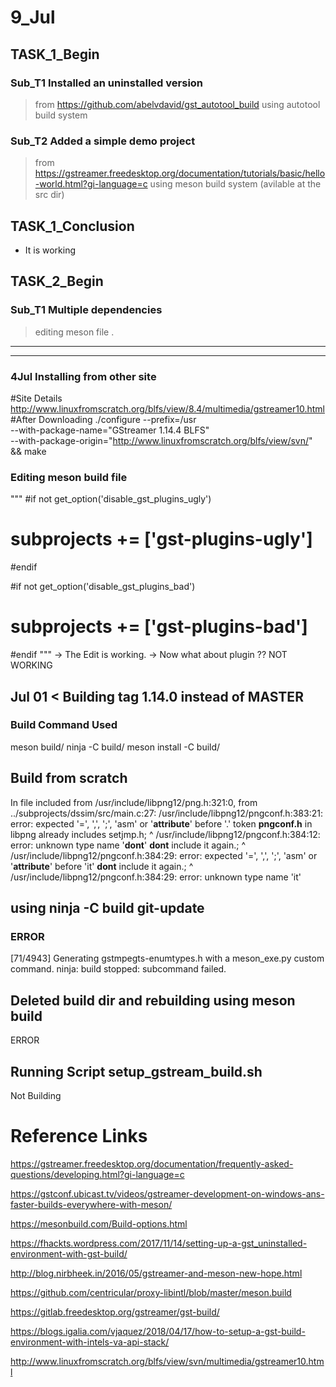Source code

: 


# 9_Jul
## TASK_1_Begin 
### Sub_T1 Installed an uninstalled version 
> from https://github.com/abelvdavid/gst_autotool_build using autotool build system 
### Sub_T2 Added a simple demo project 
> from https://gstreamer.freedesktop.org/documentation/tutorials/basic/hello-world.html?gi-language=c using meson build system (avilable at the src dir)
## TASK_1_Conclusion 
+ It is working

## TASK_2_Begin
### Sub_T1 Multiple dependencies
> editing meson file
.

___________________________________________________________________________________
_______________________________________________________________________________________
### 4Jul Installing from other site
#Site Details
http://www.linuxfromscratch.org/blfs/view/8.4/multimedia/gstreamer10.html
#After Downloading
./configure --prefix=/usr \
            --with-package-name="GStreamer 1.14.4 BLFS" \
            --with-package-origin="http://www.linuxfromscratch.org/blfs/view/svn/" &&
make



### Editing meson build file
"""
#if not get_option('disable_gst_plugins_ugly')
#    subprojects += ['gst-plugins-ugly']
#endif

#if not get_option('disable_gst_plugins_bad')
#    subprojects += ['gst-plugins-bad']
#endif
"""
-> The Edit is working.
-> Now what about plugin ?? NOT WORKING


## Jul 01 < Building tag 1.14.0 instead of MASTER
### Build Command Used
meson build/
ninja -C build/
meson install -C build/ 

## Build from scratch

In file included from /usr/include/libpng12/png.h:321:0,
                 from ../subprojects/dssim/src/main.c:27:
/usr/include/libpng12/pngconf.h:383:21: error: expected '=', ',', ';', 'asm' or '__attribute__' before '.' token
            __pngconf.h__ in libpng already includes setjmp.h;
                     ^
/usr/include/libpng12/pngconf.h:384:12: error: unknown type name '__dont__'
            __dont__ include it again.;
            ^
/usr/include/libpng12/pngconf.h:384:29: error: expected '=', ',', ';', 'asm' or '__attribute__' before 'it'
            __dont__ include it again.;
                             ^
/usr/include/libpng12/pngconf.h:384:29: error: unknown type name 'it'

## using ninja -C build git-update
### ERROR
[71/4943] Generating gstmpegts-enumtypes.h with a meson_exe.py custom command.
ninja: build stopped: subcommand failed.


## Deleted build dir and rebuilding using meson build
ERROR

## Running Script setup_gstream_build.sh
Not Building







# Reference Links 

https://gstreamer.freedesktop.org/documentation/frequently-asked-questions/developing.html?gi-language=c

https://gstconf.ubicast.tv/videos/gstreamer-development-on-windows-ans-faster-builds-everywhere-with-meson/

https://mesonbuild.com/Build-options.html

https://fhackts.wordpress.com/2017/11/14/setting-up-a-gst_uninstalled-environment-with-gst-build/

http://blog.nirbheek.in/2016/05/gstreamer-and-meson-new-hope.html

https://github.com/centricular/proxy-libintl/blob/master/meson.build

https://gitlab.freedesktop.org/gstreamer/gst-build/

https://blogs.igalia.com/vjaquez/2018/04/17/how-to-setup-a-gst-build-environment-with-intels-va-api-stack/

http://www.linuxfromscratch.org/blfs/view/svn/multimedia/gstreamer10.html

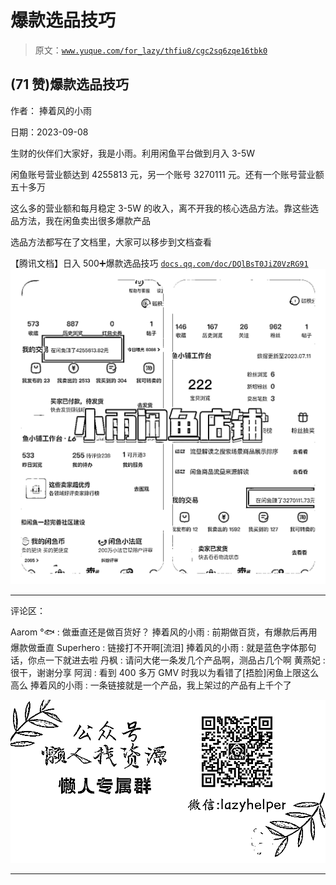 # 爆款选品技巧

> 原文：[`www.yuque.com/for_lazy/thfiu8/cgc2sq6zqe16tbk0`](https://www.yuque.com/for_lazy/thfiu8/cgc2sq6zqe16tbk0)

## (71 赞)爆款选品技巧

作者： 捧着风的小雨

日期：2023-09-08

生财的伙伴们大家好，我是小雨。利用闲鱼平台做到月入 3-5W

闲鱼账号营业额达到 4255813 元，另一个账号 3270111 元。还有一个账号营业额五十多万

这么多的营业额和每月稳定 3-5W 的收入，离不开我的核心选品方法。靠这些选品方法，我在闲鱼卖出很多爆款产品

选品方法都写在了文档里，大家可以移步到文档查看

【腾讯文档】日入 500➕爆款选品技巧 [`docs.qq.com/doc/DQlBsT0JiZ0VzRG91`](https://docs.qq.com/doc/DQlBsT0JiZ0VzRG91)![](img/ede28d5994a92a37f1d9af225c915287.png)

* * *

评论区：

Aarom °🐟 : 做垂直还是做百货好？
捧着风的小雨 : 前期做百货，有爆款后再用爆款做垂直
Superhero : 链接打不开啊[流泪]
捧着风的小雨 : 就是蓝色字体那句话，你点一下就进去啦
丹枫 : 请问大佬一条发几个产品啊，测品占几个啊
黄燕妃 : 很干，谢谢分享
阿润 : 看到 400 多万 GMV 时我以为看错了[捂脸]闲鱼上限这么高么
捧着风的小雨 : 一条链接就是一个产品，我上架过的产品有上千个了

![](img/1c37d505930596d12a88ab23e11aa07a.png)

* * *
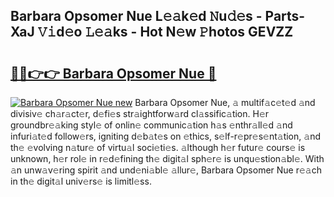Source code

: ## Barbara Opsomer Nue L𝚎𝚊k𝚎d 𝙽u𝚍𝚎s - Parts-XaJ 𝚅𝚒d𝚎o 𝙻𝚎𝚊ks - Hot N𝚎w 𝙿hotos GEVZZ

# <h2><a href="http://kv6zol.teov.top/?on=Barbara+Opsomer+Nue">🔗🔗👉👉 Barbara Opsomer Nue 🔗</a></h2>

[![Barbara Opsomer Nue new](https://i.imgur.com/QqkWNDz.gif)](http://kv6zol.teov.top/?on=Barbara+Opsomer+Nue)
Barbara Opsomer Nue, 𝚊 multif𝚊c𝚎t𝚎d 𝚊nd divisiv𝚎 ch𝚊r𝚊ct𝚎r, d𝚎fi𝚎s str𝚊ightforw𝚊rd cl𝚊ssific𝚊tion. H𝚎r groundbr𝚎𝚊king styl𝚎 of onlin𝚎 communic𝚊tion h𝚊s 𝚎nthr𝚊ll𝚎d 𝚊nd infuri𝚊t𝚎d follow𝚎rs, igniting d𝚎b𝚊t𝚎s on 𝚎thics, s𝚎lf-r𝚎pr𝚎s𝚎nt𝚊tion, 𝚊nd th𝚎 𝚎volving n𝚊tur𝚎 of virtu𝚊l soci𝚎ti𝚎s. 𝚊lthough h𝚎r futur𝚎 cours𝚎 is unknown, h𝚎r rol𝚎 in r𝚎d𝚎fining th𝚎 digit𝚊l sph𝚎r𝚎 is unqu𝚎stion𝚊bl𝚎. With 𝚊n unw𝚊v𝚎ring spirit 𝚊nd und𝚎ni𝚊bl𝚎 𝚊llur𝚎, Barbara Opsomer Nue r𝚎𝚊ch in th𝚎 digit𝚊l univ𝚎rs𝚎 is limitl𝚎ss.
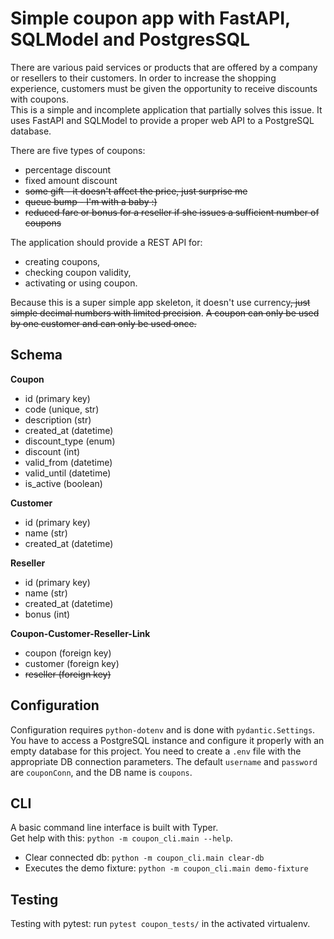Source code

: # Simple coupon app with FastAPI, SQLModel and PostgresSQL

There are various paid services or products that are offered by a company or resellers to their customers.
In order to increase the shopping experience, customers must be given the opportunity to receive discounts with coupons.  
This is a simple and incomplete application that partially solves this issue.
It uses FastAPI and SQLModel to provide a proper web API to a PostgreSQL database.

There are five types of coupons:

-   percentage discount
-   fixed amount discount
-   ~~some gift - it doesn't affect the price, just surprise me~~
-   ~~queue bump - I'm with a baby :)~~
-   ~~reduced fare or bonus for a reseller if she issues a sufficient number of coupons~~

The application should provide a REST API for:

-   creating coupons,
-   checking coupon validity,
-   activating or using coupon.

Because this is a super simple app skeleton, it doesn't use currency~~, just simple decimal numbers with limited precision~~.
~~A coupon can only be used by one customer and can only be used once.~~

## Schema

**Coupon**

-   id (primary key)
-   code (unique, str)
-   description (str)
-   created_at (datetime)
-   discount_type (enum)
-   discount (int)
-   valid_from (datetime)
-   valid_until (datetime)
-   is_active (boolean)

**Customer**

-   id (primary key)
-   name (str)
-   created_at (datetime)

**Reseller**

-   id (primary key)
-   name (str)
-   created_at (datetime)
-   bonus (int)

**Coupon-Customer-Reseller-Link**

-   coupon (foreign key)
-   customer (foreign key)
-   ~~reseller (foreign key)~~

## Configuration

Configuration requires `python-dotenv` and is done with `pydantic.Settings`.
You have to access a PostgreSQL instance and configure it properly with an empty database for this project. You need to create a `.env` file with the appropriate DB connection parameters.
The default `username` and `password` are `couponConn`, and the DB name is `coupons`.

## CLI

A basic command line interface is built with Typer.  
Get help with this: `python -m coupon_cli.main --help`.

-   Clear connected db: `python -m coupon_cli.main clear-db`
-   Executes the demo fixture: `python -m coupon_cli.main demo-fixture`

## Testing

Testing with pytest: run `pytest coupon_tests/` in the activated virtualenv.
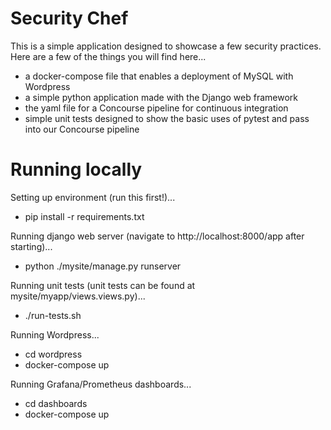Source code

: # Security Chef
This is a simple application designed to showcase a few security practices. Here are a few of the things you will find here...
* a docker-compose file that enables a deployment of MySQL with Wordpress
* a simple python application made with the Django web framework
* the yaml file for a Concourse pipeline for continuous integration
* simple unit tests designed to show the basic uses of pytest and pass into our Concourse pipeline

# Running locally
Setting up environment (run this first!)...
* pip install -r requirements.txt

Running django web server (navigate to http://localhost:8000/app after starting)...
* python ./mysite/manage.py runserver

Running unit tests (unit tests can be found at mysite/myapp/views.views.py)...
* ./run-tests.sh

Running Wordpress...
* cd wordpress
* docker-compose up

Running Grafana/Prometheus dashboards...
* cd dashboards
* docker-compose up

■ ■ ■ ■ ■ ■ ■

Problem statement> If a line in the records contains the word "database", copy it out.

The completed task>
It uses FastAPI and SQLModel to provide a proper web API to a PostgreSQL database.
You have to access a PostgreSQL instance and configure it properly with an empty database for this project. You need to create a `.env` file with the appropriate DB connection parameters.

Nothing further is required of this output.